One point of concern is that the revised law was enacted through an ordinance rather than through Parliament. An ordinance is an executive branch order to address urgent legal matters when Parliament is not in session. Although the laws become effective immediately, Parliament must ratify them within six months. Some legal experts in India called the ordinance a hasty reaction to public demand and pointed out that when a law creates a new offense or changes the definition of an offense, the law should be fully debated in Parliament before passage.
The ordinance introduces capital punishment for certain types of sexual violence, including rape that results in a victim’s death, that leaves the victim in a persistent vegetative state, and gang rape. Capital punishment is legal in India, but it has been reserved for “rarest of rare” cases since 1983. Crimes for which a defendant may be executed include murder, waging war against the nation, abetting the suicide of a child or insane person, and committing an honor killing. Critics of the ordinance have called the inclusion of capital punishment regressive at a time when the majority of countries are moving toward abolishing the death penalty. According to Amnesty International, 140 countries have abolished capital punishment in law or in practice. Of the countries that retain the death penalty, only 21 carried out executions in 2011.

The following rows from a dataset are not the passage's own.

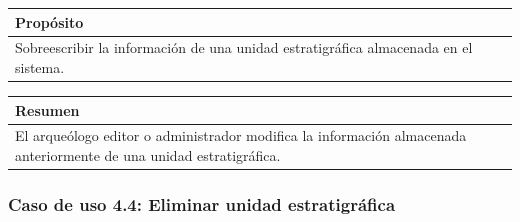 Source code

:     \begin{table}[H]
        \centering
        \begin{tabularx}{\textwidth}{@{} |L |@{}} \hline
            \textbf{Propósito} \\
            \hline
            Sobreescribir la información de una unidad estratigráfica almacenada en el sistema. \\
            \hline
        \end{tabularx}
    \end{table}

    \begin{table}[H]
        \centering
        \begin{tabularx}{\textwidth}{@{} |L |@{}} \hline
            \textbf{Resumen} \\
            \hline
            El arqueólogo editor o administrador modifica la información almacenada
            anteriormente de una unidad estratigráfica.\\
            \hline
        \end{tabularx}
    \end{table}

\subsubsection{Caso de uso 4.4: Eliminar unidad estratigráfica}

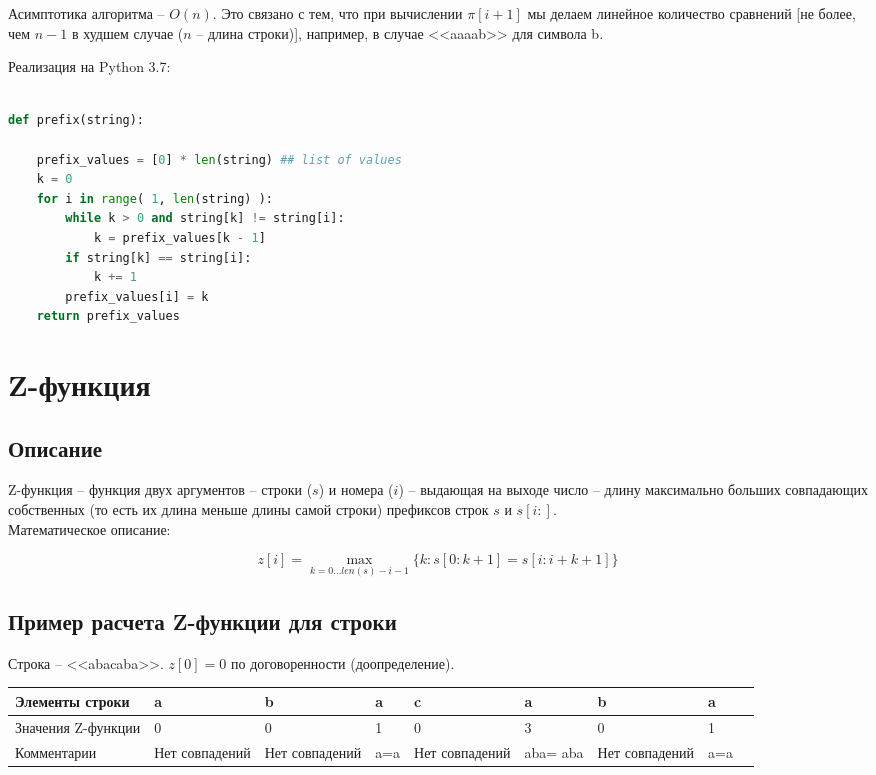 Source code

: \documentclass[a4paper,12pt]{article} %
\begin{document}
Асимптотика алгоритма – $O(n)$. Это связано с тем, что при вычислении $\pi[i+1]$ мы делаем линейное количество сравнений [не более, чем $n-1$ в худшем случае ($n$ – длина строки)], например, в случае <<aaaab>> для символа b.\\

\newpage

Реализация на Python 3.7:

\begin{lstlisting}[language=Python]

def prefix(string):

    prefix_values = [0] * len(string) ## list of values
    k = 0
    for i in range( 1, len(string) ):
        while k > 0 and string[k] != string[i]: 
            k = prefix_values[k - 1]
        if string[k] == string[i]: 
            k += 1            
        prefix_values[i] = k
    return prefix_values

\end{lstlisting}

\section{Z-функция}

\subsection{Описание}

Z-функция – функция двух аргументов – строки ($s$) и номера ($i$) – выдающая на выходе число – длину максимально больших совпадающих собственных (то есть их длина меньше длины самой строки) префиксов строк $s$ и $s[i : ]$.\\

Математическое описание:

\begin{equation}
z[i] = \max_{k = 0 \dots len(s)-i-1} { \lbrace k : s[0 : k+1] = s[i : i+k+1] \rbrace }
\end{equation}

\subsection{Пример расчета Z-функции для строки}

Строка – <<abacaba>>. $z[0]=0$ по договоренности (доопределение).

\begin{table}[h!]

\begin{tabular}{|p{2.5cm}||p{1.3cm}|p{1.3cm}|p{1.3cm}|p{1.3cm}|p{1.3cm}|p{1.3cm}|p{1.3cm}|p{2.5cm}|}

\hline 
Элементы строки & a & b & a & c & a & b & a \\ 
\hline 
Значения Z-функции & 0 & 0 & 1 & 0 & 3 & 0 & 1 \\ 
\hline 
Комментарии & Нет совпадений & Нет совпадений & a=a & Нет совпадений & aba= aba & Нет совпадений & a=a \\ 
\hline 
\end{tabular} 

\end{table}
\end{document}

Although the right to life has not been interpreted to prevent capital punishment, it is relevant when considering the movement away from its use. Article 6 of the International Covenant on Civil and Political Rights (to which India became a State Party without reservation in 1979) protects that right and limits the death penalty’s application. Given the current controversy in India over sexual assault, Parliament could have weighed the pressure to vindicate the rights of sexual-violence victims against the concerns over the right to life issues raised by the death penalty provision. However, the Union Cabinet’s method of implementation did not allow room for this debate.